• [Task details]:
Could you copy each line of the listing below that has the word "partial"?

• [Material provided]:

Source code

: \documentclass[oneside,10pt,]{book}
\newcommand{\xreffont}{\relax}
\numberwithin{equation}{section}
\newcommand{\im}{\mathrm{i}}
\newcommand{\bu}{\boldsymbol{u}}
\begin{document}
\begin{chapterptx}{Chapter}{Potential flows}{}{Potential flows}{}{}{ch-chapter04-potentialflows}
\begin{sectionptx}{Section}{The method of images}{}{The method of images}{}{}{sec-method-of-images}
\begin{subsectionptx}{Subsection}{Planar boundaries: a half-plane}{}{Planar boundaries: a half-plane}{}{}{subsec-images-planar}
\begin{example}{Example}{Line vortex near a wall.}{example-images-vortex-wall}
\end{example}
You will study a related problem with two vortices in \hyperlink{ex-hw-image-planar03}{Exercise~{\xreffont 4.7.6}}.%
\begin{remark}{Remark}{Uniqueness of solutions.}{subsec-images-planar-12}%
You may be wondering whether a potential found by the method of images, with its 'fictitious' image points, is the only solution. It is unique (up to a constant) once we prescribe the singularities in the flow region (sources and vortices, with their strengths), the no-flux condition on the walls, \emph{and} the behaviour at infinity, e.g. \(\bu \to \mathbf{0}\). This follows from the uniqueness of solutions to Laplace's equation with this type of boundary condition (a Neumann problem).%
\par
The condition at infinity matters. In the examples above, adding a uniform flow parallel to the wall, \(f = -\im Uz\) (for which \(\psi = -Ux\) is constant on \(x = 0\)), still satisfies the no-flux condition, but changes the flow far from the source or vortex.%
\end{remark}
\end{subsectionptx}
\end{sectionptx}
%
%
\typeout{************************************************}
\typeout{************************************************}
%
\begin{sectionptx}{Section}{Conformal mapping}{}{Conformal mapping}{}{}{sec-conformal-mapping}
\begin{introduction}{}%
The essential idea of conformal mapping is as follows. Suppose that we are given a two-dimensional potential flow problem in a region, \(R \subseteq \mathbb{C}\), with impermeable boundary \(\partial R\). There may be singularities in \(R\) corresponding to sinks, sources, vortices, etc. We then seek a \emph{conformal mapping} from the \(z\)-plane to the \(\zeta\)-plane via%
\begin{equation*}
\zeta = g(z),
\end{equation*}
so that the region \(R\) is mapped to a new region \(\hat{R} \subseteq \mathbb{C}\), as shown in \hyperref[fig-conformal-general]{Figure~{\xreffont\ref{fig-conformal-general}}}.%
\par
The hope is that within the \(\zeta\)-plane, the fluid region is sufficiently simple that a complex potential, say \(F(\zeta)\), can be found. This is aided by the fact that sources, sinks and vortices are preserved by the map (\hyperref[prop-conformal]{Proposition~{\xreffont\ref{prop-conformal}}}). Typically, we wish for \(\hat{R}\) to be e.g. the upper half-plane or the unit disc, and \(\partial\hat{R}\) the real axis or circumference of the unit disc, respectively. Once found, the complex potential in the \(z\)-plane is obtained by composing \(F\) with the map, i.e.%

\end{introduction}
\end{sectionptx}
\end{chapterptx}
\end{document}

• [Solution below]:
The essential idea of conformal mapping is as follows. Suppose that we are given a two-dimensional potential flow problem in a region, \(R \subseteq \mathbb{C}\), with impermeable boundary \(\partial R\). There may be singularities in \(R\) corresponding to sinks, sources, vortices, etc. We then seek a \emph{conformal mapping} from the \(z\)-plane to the \(\zeta\)-plane via%
The hope is that within the \(\zeta\)-plane, the fluid region is sufficiently simple that a complex potential, say \(F(\zeta)\), can be found. This is aided by the fact that sources, sinks and vortices are preserved by the map (\hyperref[prop-conformal]{Proposition~{\xreffont\ref{prop-conformal}}}). Typically, we wish for \(\hat{R}\) to be e.g. the upper half-plane or the unit disc, and \(\partial\hat{R}\) the real axis or circumference of the unit disc, respectively. Once found, the complex potential in the \(z\)-plane is obtained by composing \(F\) with the map, i.e.%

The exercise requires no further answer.